One of the challenges of collecting the data required to efficiently discover your assets, scan for vulnerabilities, prioritization and remediate is that it may require multiple tools that do not communicate between themselves. 

Some may argue that the more tools the better, and many security professionals were once taught to follow the approach that quantity equals quality. While the safety blanket of multiple asset tools overlapping one another may sound reassuring to ensure that no vulnerability or gap in defense is ever missed, it actually becomes more of a hindrance for IT and security teams to manage over time. 

In reality, every tool you adopt will have its own overhead and its own way of categorizing data. When you compare data across tools and teams, it’s difficult to get accurate information in real time. 

Teams are also likely to double up on work as they have to manually correlate data before they even get to work on patching issues the tools have found. The workload facing IT teams is mounting, so taking out any duplication and automating processes should immediately pay off. 

For example, organizations that use different tools for discovering assets, running vulnerability management scans, prioritizing and patching will initially face the challenge of ensuring that all the different products can “agree” on how to identify a device. Without this “agreement”, reports cannot be generated, and remediation jobs cannot be initiated. 

To complicate things even further, organizations that use multiple tools to achieve those tasks will usually have to undertake time-consuming processes to allow its patch teams to deploy patches based on prioritized vulnerabilities. 

This typically involves sending a report with a list of prioritized vulnerabilities to the patch team, who in turn will have to research each vulnerability, understand what patches are available, assess which of those are relevant to the environment and should therefore be deployed. 

This process can take time and requires a lot of heavy lifting from each team. Lengthy and complex patch management processes such as these are also likely to be the first to be de-prioritized when other, seemingly ‘more urgent’ tasks arise. 

This presents a danger for organizations that may unknowingly leave themselves open to attack because of vulnerabilities left unpatched for longer than necessary.

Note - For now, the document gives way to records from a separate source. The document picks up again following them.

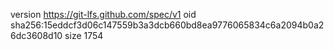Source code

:version https://git-lfs.github.com/spec/v1
oid sha256:15eddcf3d06c147559b3a3dcb660bd8ea9776065834c6a2094b0a26dc3608d10
size 1754

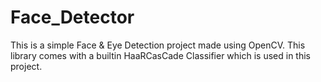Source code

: # Face_Detector

This is a simple Face & Eye Detection project made using OpenCV.
This library comes with a builtin HaaRCasCade Classifier which is used in this project.
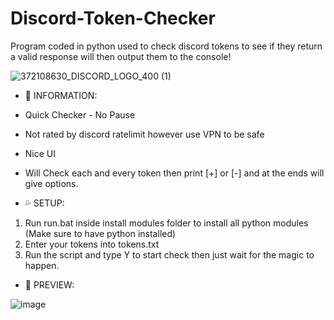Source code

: # Discord-Token-Checker
Program coded in python used to check discord tokens to see if they return a valid response will then output them to the console!

   ![372108630_DISCORD_LOGO_400 (1)](https://user-images.githubusercontent.com/108766003/177421918-fe97106d-05a1-4e54-9179-bd4b9b8f7d89.gif)

- 📰 INFORMATION:
- Quick Checker - No Pause
- Not rated by discord ratelimit however use VPN to be safe
- Nice UI
- Will Check each and every token then print [+] or [-] and at the ends will give options.

- 💦 SETUP:
1. Run run.bat inside install modules folder to install all python modules (Make sure to have python installed)
2. Enter your tokens into tokens.txt
3. Run the script and type Y to start check then just wait for the magic to happen.


- 📸 PREVIEW: 


![image](https://user-images.githubusercontent.com/108766003/177421322-db94eec9-46c6-4009-b63b-67ec0b1b7004.png)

Unification contains the keys for success

The community recognizes that this is a flawed process. As a result, more tools are now available to minimize some of the steps in this process, but most still fall short and require manual intervention somewhere along the way. 

Instead, if organizations can utilize one solution to scan for vulnerabilities, prioritize and remediate them within one single console, the process is dramatically more efficient, and organizations can more easily keep on top of their patch management. 

This would remove the need for manual research and reporting around each individual vulnerability and the associated patch for each individual system. The patch can be deployed from a single button which delivers an up-to-date report of remediated vulnerabilities to document the process and close the loop.

Ultimately, teams need to create an efficient and effective workflow, both for proactive and reactive patching approaches, that runs across as many operating systems as possible. 

Rather than having separate tools for Windows and Linux, and internal cloud assets, integrating all your asset data together in one place enables greater efficiency. This provides a comprehensive overview of what you have and what to prioritize, regardless of where that asset is hosted.

The threat landscape is constantly changing, so scheduled rounds of scanning monthly or weekly from multiple agents are no longer enough. Companies should strive for continuous, automated scanning to ensure they can detect and remediate issues in real-time. 

This ensures IT and security teams are always working with the most up-to-date information, and it also means that remediation approaches can be automated too.